Fast Queue of read only numpy arrays

Question

I have a multiprocessing job where I'm queuing read only numpy arrays, as part of a producer consumer pipeline.

Currently they're being pickled, because this is the default behaviour of multiprocessing.Queue which slows down performance.

Is there any pythonic way to pass references to shared memory instead of pickling the arrays?

Unfortunately the arrays are being generated after the consumer is started, and there is no easy way around that. (So the global variable approach would be ugly...).

[Note that in the following code we are not expecting h(x0) and h(x1) to be computed in parallel. Instead we see h(x0) and g(h(x1)) computed in parallel (like a pipelining in a CPU).]

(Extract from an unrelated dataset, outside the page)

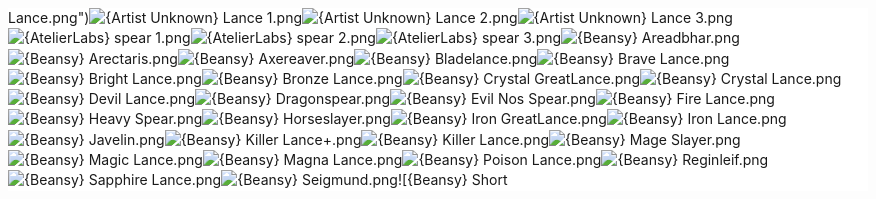 Lance.png")![{Artist Unknown} Lance 1.png](https://raw.githubusercontent.com/Klokinator/FE-Repo/main/Item%20Icons/Lances%20-%20Base/%7BArtist%20Unknown%7D%20Lance%201.png "{Artist Unknown} Lance 1.png")![{Artist Unknown} Lance 2.png](https://raw.githubusercontent.com/Klokinator/FE-Repo/main/Item%20Icons/Lances%20-%20Base/%7BArtist%20Unknown%7D%20Lance%202.png "{Artist Unknown} Lance 2.png")![{Artist Unknown} Lance 3.png](https://raw.githubusercontent.com/Klokinator/FE-Repo/main/Item%20Icons/Lances%20-%20Base/%7BArtist%20Unknown%7D%20Lance%203.png "{Artist Unknown} Lance 3.png")![{AtelierLabs} spear 1.png](https://raw.githubusercontent.com/Klokinator/FE-Repo/main/Item%20Icons/Lances%20-%20Base/%7BAtelierLabs%7D%20spear%201.png "{AtelierLabs} spear 1.png")![{AtelierLabs} spear 2.png](https://raw.githubusercontent.com/Klokinator/FE-Repo/main/Item%20Icons/Lances%20-%20Base/%7BAtelierLabs%7D%20spear%202.png "{AtelierLabs} spear 2.png")![{AtelierLabs} spear 3.png](https://raw.githubusercontent.com/Klokinator/FE-Repo/main/Item%20Icons/Lances%20-%20Base/%7BAtelierLabs%7D%20spear%203.png "{AtelierLabs} spear 3.png")![{Beansy} Areadbhar.png](https://raw.githubusercontent.com/Klokinator/FE-Repo/main/Item%20Icons/Lances%20-%20Base/%7BBeansy%7D%20Areadbhar.png "{Beansy} Areadbhar.png")![{Beansy} Arectaris.png](https://raw.githubusercontent.com/Klokinator/FE-Repo/main/Item%20Icons/Lances%20-%20Base/%7BBeansy%7D%20Arectaris.png "{Beansy} Arectaris.png")![{Beansy} Axereaver.png](https://raw.githubusercontent.com/Klokinator/FE-Repo/main/Item%20Icons/Lances%20-%20Base/%7BBeansy%7D%20Axereaver.png "{Beansy} Axereaver.png")![{Beansy} Bladelance.png](https://raw.githubusercontent.com/Klokinator/FE-Repo/main/Item%20Icons/Lances%20-%20Base/%7BBeansy%7D%20Bladelance.png "{Beansy} Bladelance.png")![{Beansy} Brave Lance.png](https://raw.githubusercontent.com/Klokinator/FE-Repo/main/Item%20Icons/Lances%20-%20Base/%7BBeansy%7D%20Brave%20Lance.png "{Beansy} Brave Lance.png")![{Beansy} Bright Lance.png](https://raw.githubusercontent.com/Klokinator/FE-Repo/main/Item%20Icons/Lances%20-%20Base/%7BBeansy%7D%20Bright%20Lance.png "{Beansy} Bright Lance.png")![{Beansy} Bronze Lance.png](https://raw.githubusercontent.com/Klokinator/FE-Repo/main/Item%20Icons/Lances%20-%20Base/%7BBeansy%7D%20Bronze%20Lance.png "{Beansy} Bronze Lance.png")![{Beansy} Crystal GreatLance.png](https://raw.githubusercontent.com/Klokinator/FE-Repo/main/Item%20Icons/Lances%20-%20Base/%7BBeansy%7D%20Crystal%20GreatLance.png "{Beansy} Crystal GreatLance.png")![{Beansy} Crystal Lance.png](https://raw.githubusercontent.com/Klokinator/FE-Repo/main/Item%20Icons/Lances%20-%20Base/%7BBeansy%7D%20Crystal%20Lance.png "{Beansy} Crystal Lance.png")![{Beansy} Devil Lance.png](https://raw.githubusercontent.com/Klokinator/FE-Repo/main/Item%20Icons/Lances%20-%20Base/%7BBeansy%7D%20Devil%20Lance.png "{Beansy} Devil Lance.png")![{Beansy} Dragonspear.png](https://raw.githubusercontent.com/Klokinator/FE-Repo/main/Item%20Icons/Lances%20-%20Base/%7BBeansy%7D%20Dragonspear.png "{Beansy} Dragonspear.png")![{Beansy} Evil Nos Spear.png](https://raw.githubusercontent.com/Klokinator/FE-Repo/main/Item%20Icons/Lances%20-%20Base/%7BBeansy%7D%20Evil%20Nos%20Spear.png "{Beansy} Evil Nos Spear.png")![{Beansy} Fire Lance.png](https://raw.githubusercontent.com/Klokinator/FE-Repo/main/Item%20Icons/Lances%20-%20Base/%7BBeansy%7D%20Fire%20Lance.png "{Beansy} Fire Lance.png")![{Beansy} Heavy Spear.png](https://raw.githubusercontent.com/Klokinator/FE-Repo/main/Item%20Icons/Lances%20-%20Base/%7BBeansy%7D%20Heavy%20Spear.png "{Beansy} Heavy Spear.png")![{Beansy} Horseslayer.png](https://raw.githubusercontent.com/Klokinator/FE-Repo/main/Item%20Icons/Lances%20-%20Base/%7BBeansy%7D%20Horseslayer.png "{Beansy} Horseslayer.png")![{Beansy} Iron GreatLance.png](https://raw.githubusercontent.com/Klokinator/FE-Repo/main/Item%20Icons/Lances%20-%20Base/%7BBeansy%7D%20Iron%20GreatLance.png "{Beansy} Iron GreatLance.png")![{Beansy} Iron Lance.png](https://raw.githubusercontent.com/Klokinator/FE-Repo/main/Item%20Icons/Lances%20-%20Base/%7BBeansy%7D%20Iron%20Lance.png "{Beansy} Iron Lance.png")![{Beansy} Javelin.png](https://raw.githubusercontent.com/Klokinator/FE-Repo/main/Item%20Icons/Lances%20-%20Base/%7BBeansy%7D%20Javelin.png "{Beansy} Javelin.png")![{Beansy} Killer Lance+.png](https://raw.githubusercontent.com/Klokinator/FE-Repo/main/Item%20Icons/Lances%20-%20Base/%7BBeansy%7D%20Killer%20Lance%2B.png "{Beansy} Killer Lance+.png")![{Beansy} Killer Lance.png](https://raw.githubusercontent.com/Klokinator/FE-Repo/main/Item%20Icons/Lances%20-%20Base/%7BBeansy%7D%20Killer%20Lance.png "{Beansy} Killer Lance.png")![{Beansy} Mage Slayer.png](https://raw.githubusercontent.com/Klokinator/FE-Repo/main/Item%20Icons/Lances%20-%20Base/%7BBeansy%7D%20Mage%20Slayer.png "{Beansy} Mage Slayer.png")![{Beansy} Magic Lance.png](https://raw.githubusercontent.com/Klokinator/FE-Repo/main/Item%20Icons/Lances%20-%20Base/%7BBeansy%7D%20Magic%20Lance.png "{Beansy} Magic Lance.png")![{Beansy} Magna Lance.png](https://raw.githubusercontent.com/Klokinator/FE-Repo/main/Item%20Icons/Lances%20-%20Base/%7BBeansy%7D%20Magna%20Lance.png "{Beansy} Magna Lance.png")![{Beansy} Poison Lance.png](https://raw.githubusercontent.com/Klokinator/FE-Repo/main/Item%20Icons/Lances%20-%20Base/%7BBeansy%7D%20Poison%20Lance.png "{Beansy} Poison Lance.png")![{Beansy} Reginleif.png](https://raw.githubusercontent.com/Klokinator/FE-Repo/main/Item%20Icons/Lances%20-%20Base/%7BBeansy%7D%20Reginleif.png "{Beansy} Reginleif.png")![{Beansy} Sapphire Lance.png](https://raw.githubusercontent.com/Klokinator/FE-Repo/main/Item%20Icons/Lances%20-%20Base/%7BBeansy%7D%20Sapphire%20Lance.png "{Beansy} Sapphire Lance.png")![{Beansy} Seigmund.png](https://raw.githubusercontent.com/Klokinator/FE-Repo/main/Item%20Icons/Lances%20-%20Base/%7BBeansy%7D%20Seigmund.png "{Beansy} Seigmund.png")![{Beansy} Short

from multiprocessing import Process, Queue
import numpy as np

class __EndToken(object):
    pass

def parrallel_pipeline(buffer_size=50):
    def parrallel_pipeline_with_args(f):
        def consumer(xs, q):
            for x in xs:
                q.put(x)
            q.put(__EndToken())

        def parallel_generator(f_xs):
            q = Queue(buffer_size)
            consumer_process = Process(target=consumer,args=(f_xs,q,))
            consumer_process.start()
            while True:
                x = q.get()
                if isinstance(x, __EndToken):
                    break
                yield x

        def f_wrapper(xs):
            return parallel_generator(f(xs))

        return f_wrapper
    return parrallel_pipeline_with_args


@parrallel_pipeline(3)
def f(xs):
    for x in xs:
        yield x + 1.0

@parrallel_pipeline(3)
def g(xs):
    for x in xs:
        yield x * 3

@parrallel_pipeline(3)
def h(xs):
    for x in xs:
        yield x * x

def xs():
    for i in range(1000):
        yield np.random.uniform(0,1,(500,2000))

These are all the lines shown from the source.